§ **Goal of the exercise**
The records sit below. Return every line in them that holds the word "Paata".

··· Material shown

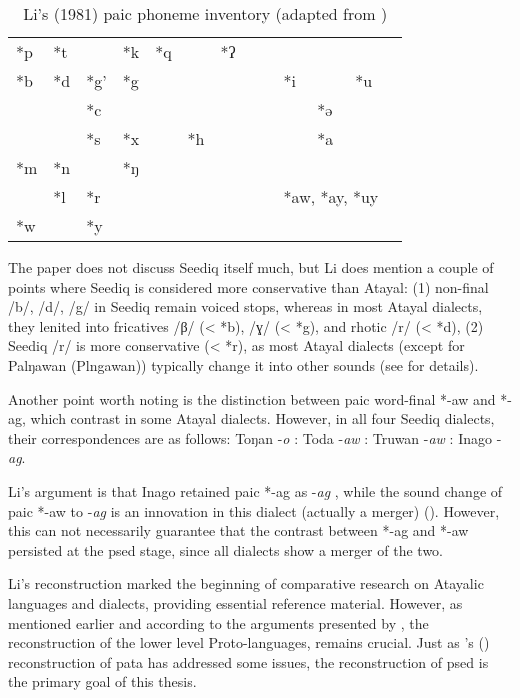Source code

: \begingroup
{}
\renewcommand\arraystretch{1.5}
\begin{table}[H]
\centering
\caption{Li's (1981) \acl{paic} phoneme inventory (adapted from \cite[272]{li1981paic})}
\label{tab:lipaic}
\begin{tabular}{lllllllllllll}
\hline
*p & *t &    & *k & *q &   & *ʔ &  &  &          &          &          &  \\
*b & *d & *g' & *g &   &   &   &  &  & *i        &          & *u        &  \\
  &   & *c  &   &   &   &   &  &  &          & *ə        &          &  \\
  &   & *s  & *x &   & *h &   &  &  &          & *a        &          &  \\
*m & *n &    & *ŋ &   &   &   &  &  &          &          &          &  \\
  & *l & *r  &   &   &   &   &  &  & \multicolumn{3}{l}{*aw, *ay, *uy} &  \\
*w &   & *y  &   &   &   &   &  &  &          &          &          &  \\ \hline
\end{tabular}
\end{table}
\endgroup

The paper does not discuss Seediq itself much, but Li does mention a couple of points where Seediq is considered more conservative than Atayal: (1) non-final /b/, /d/, /g/ in Seediq remain voiced stops, whereas in most Atayal dialects, they lenited into fricatives /β/ (< *b), /ɣ/ (< *g), and rhotic /r/ (< *d), (2) Seediq /r/ is more conservative (< *r), as most Atayal dialects (except for Palŋawan (Plngawan)) typically change it into other sounds (see \cite[264--265]{li1981paic} for details).

Another point worth noting is the distinction between \acl{paic} word-final *-aw and *-ag, which contrast in some Atayal dialects. However, in all four Seediq dialects, their correspondences are as follows: Toŋan -\textit{o} : Toda -\textit{aw} : Truwan -\textit{aw} : Inago -\textit{ag}.

Li's argument is that Inago retained \ac{paic} *-ag as -\textit{ag} , while the sound change of \ac{paic} *-aw to -\textit{ag} is an innovation in this dialect (actually a merger) (\cite[257--258,271]{li1981paic}). However, this can not necessarily guarantee that the contrast between *-ag and *-aw persisted at the \acl{psed} stage, since all dialects show a merger of the two.

Li's reconstruction marked the beginning of comparative research on Atayalic languages and dialects, providing essential reference material. However, as mentioned earlier and according to the arguments presented by \textcite{song2022Aicd,song2023Aicgprime}, the reconstruction of the lower level Proto-languages, remains crucial. Just as \citeauthor{goderich2020phd}'s (\citeyear{goderich2020phd}) reconstruction of \acl{pata} has addressed some issues, the reconstruction of \acl{psed} is the primary goal of this thesis.

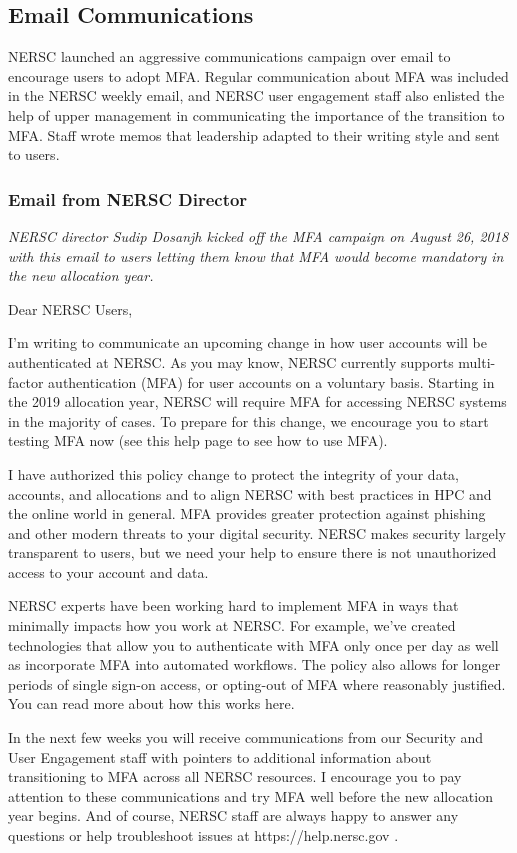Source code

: \documentclass[sigconf,review]{acmart}
\begin{document}
\subsection{Email Communications}
\label{email}

NERSC launched an aggressive communications campaign over email to encourage
users to adopt MFA. Regular communication about MFA was included in the NERSC
weekly email, and NERSC user engagement staff also enlisted the help of upper
management in communicating the importance of the transition to MFA. Staff
wrote memos that leadership adapted to their writing style and sent to users.

\subsubsection{Email from NERSC Director}
{\em NERSC director Sudip Dosanjh kicked off the MFA campaign on
August 26, 2018 with this email to users letting them know
that MFA would become mandatory in the new allocation year.}

Dear NERSC Users, 

I’m writing to communicate an upcoming change in how user accounts will be authenticated at NERSC. As you may know, NERSC currently supports multi-factor authentication (MFA) for user accounts on a voluntary basis. Starting in the 2019 allocation year, NERSC will require MFA for accessing NERSC systems in the majority of cases.  To prepare for this change, we encourage you to start testing MFA now (see this help page to see how to use MFA).

I have authorized this policy change to protect the integrity of your data, accounts, and allocations and to align NERSC with best practices in HPC and the online world in general.  MFA provides greater protection against phishing and other modern threats to your digital security.  NERSC makes security largely transparent to users, but we need your help to ensure there is not unauthorized access to your account and data.

NERSC experts have been working hard to implement MFA in ways that minimally impacts how you work at NERSC. For example, we've created technologies that allow you to authenticate with MFA only once per day as well as incorporate  MFA into automated workflows.  The policy also allows for longer periods of single sign-on access, or opting-out of MFA where reasonably justified. You can read more about how this works here.

In the next few weeks you will receive communications from our Security and User Engagement staff with pointers to additional information about transitioning to MFA across all NERSC resources. I encourage you to pay attention to these communications and try MFA well before the new allocation year begins. And of course, NERSC staff are always happy to answer any questions or help troubleshoot issues at https://help.nersc.gov .
\end{document}
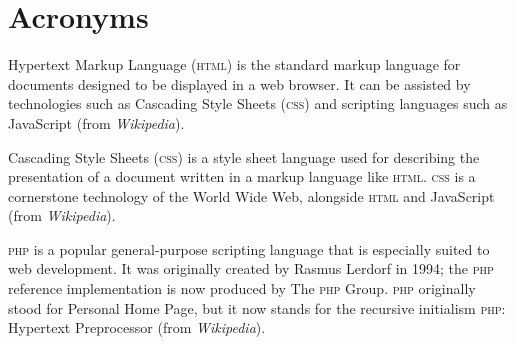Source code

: \begingroup
	\tableofcontents

	\newpage

	\let\clearpage\relax

    \listoffigures

    \vspace{8ex}

    \listoftables

    \vspace{8ex}

    \chapter*{Acronyms}
    \begin{acronym}[HTML]

        {\small Hypertext Markup Language (\textsc{html}) is the standard markup
        language for documents designed to be displayed in a web browser. It can
        be assisted by technologies such as Cascading Style Sheets
        (\textsc{css}) and scripting languages such as JavaScript (from
        \textit{Wikipedia}).}


        {\small Cascading Style Sheets (\textsc{css}) is a style sheet language
        used for describing the presentation of a document written in a markup
        language like \textsc{html}. \textsc{css} is a cornerstone technology of
        the World Wide Web, alongside \textsc{html} and JavaScript (from
        \textit{Wikipedia}).}


        {\small \textsc{php} is a popular general-purpose scripting language
        that is especially suited to web development. It was originally created
        by Rasmus Lerdorf in 1994; the \textsc{php} reference implementation is
        now produced by The \textsc{php} Group. \textsc{php} originally stood
        for Personal Home Page, but it now stands for the recursive initialism
        \textsc{php}: Hypertext Preprocessor (from \textit{Wikipedia}).}
    \end{acronym}
\endgroup

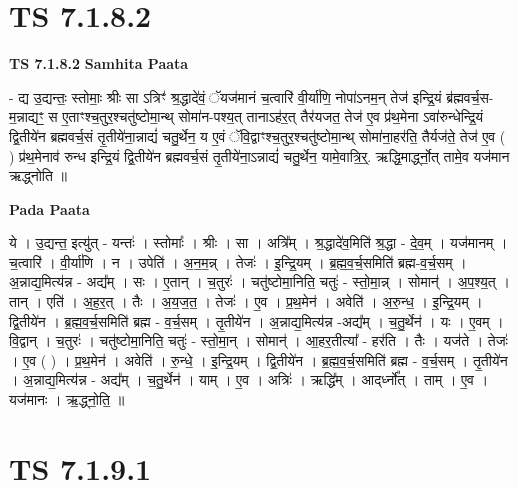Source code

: \documentclass[17pt]{extarticle}
\begin{document}

\section{ TS 7.1.8.2 }

\textbf{TS 7.1.8.2 } \newline
\textbf{Samhita Paata} \newline

- द्य उ॒द्यन्तः॒ स्तोमाः॒ श्रीः सा ऽत्रिꣳ॑ श्र॒द्धादे॑वं॒ ॅयज॑मानं च॒त्वारि॑ वी॒र्या॑णि॒ नोपा॑ऽनम॒न् तेज॑ इन्द्रि॒यं ब्र॑ह्मवर्च॒स-म॒न्नाद्यꣳ॒॒ स ए॒ताꣳश्च॒तुर॒श्चतु॑ष्टोमा॒न्थ् सोमा॑न-पश्य॒त् तानाऽह॑र॒त् तैर॑यजत॒ तेज॑ ए॒व प्र॑थ॒मेना ऽवा॑रुन्धेन्द्रि॒यं द्वि॒तीये॑न ब्रह्मवर्च॒सं तृ॒तीये॑ना॒न्नाद्यं॑ चतु॒र्थेन॒ य ए॒वं ॅवि॒द्वाꣳश्च॒तुर॒श्चतु॑ष्टोमा॒न्थ् सोमा॑ना॒हर॑ति॒ तैर्यज॑ते॒ तेज॑ ए॒व ( ) प्र॑थ॒मेनाव॑ रुन्ध इन्द्रि॒यं द्वि॒तीये॑न ब्रह्मवर्च॒सं तृ॒तीये॑ना॒ऽन्नाद्यं॑ चतु॒र्थेन॒ यामे॒वात्रि॒र्॒. ऋद्धि॒मार्द्ध्नो॒त् तामे॒व यज॑मान ऋद्ध्नोति ॥ \newline

\textbf{Pada Paata} \newline

ये । उ॒द्यन्त॒ इत्यु॑त् - यन्तः॑ । स्तोमाः᳚ । श्रीः । सा । अत्रि᳚म् । श्र॒द्धादे॑व॒मिति॑ श्र॒द्धा - दे॒व॒म् । यज॑मानम् । च॒त्वारि॑ । वी॒र्या॑णि । न । उपेति॑ । अ॒न॒म॒न्न् । तेजः॑ । इ॒न्द्रि॒यम् । ब्र॒ह्म॒व॒र्च॒समिति॑ ब्रह्म-व॒र्च॒सम् । अ॒न्नाद्य॒मित्य॑न्न - अद्य᳚म् । सः । ए॒तान् । च॒तुरः॑ । चतु॑ष्टोमा॒निति॒ चतुः॑ - स्तो॒मा॒न्न् । सोमान्॑ । अ॒प॒श्य॒त् । तान् । एति॑ । अ॒ह॒र॒त् । तैः । अ॒य॒ज॒त॒ । तेजः॑ । ए॒व । प्र॒थ॒मेन॑ । अवेति॑ । अ॒रु॒न्ध॒ । इ॒न्द्रि॒यम् । द्वि॒तीये॑न । ब्र॒ह्म॒व॒र्च॒समिति॑ ब्रह्म - व॒र्च॒सम् । तृ॒तीये॑न । अ॒न्नाद्य॒मित्य॑न्न -अद्य᳚म् । च॒तु॒र्थेन॑ । यः । ए॒वम् । वि॒द्वान् । च॒तुरः॑ । चतु॑ष्टोमा॒निति॒ चतुः॑ - स्तो॒मा॒न् । सोमान्॑ । आ॒हर॒तीत्या᳚ - हर॑ति । तैः । यज॑ते । तेजः॑ । ए॒व ( ) । प्र॒थ॒मेन॑ । अवेति॑ । रु॒न्धे॒ । इ॒न्द्रि॒यम् । द्वि॒तीये॑न । ब्र॒ह्म॒व॒र्च॒समिति॑ ब्रह्म - व॒र्च॒सम् । तृ॒तीये॑न । अ॒न्नाद्य॒मित्य॑न्न - अद्य᳚म् । च॒तु॒र्थेन॑ । याम् । ए॒व । अत्रिः॑ । ऋद्धि᳚म् । आद्‌र्ध्नो᳚त् । ताम् । ए॒व । यज॑मानः । ऋ॒द्ध्नो॒ति॒ ॥  \newline





\section{ TS 7.1.9.1 }
\end{document}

······

§ **Response to the exercise**
\textbf{Samhita Paata} \newline
\textbf{Pada Paata} \newline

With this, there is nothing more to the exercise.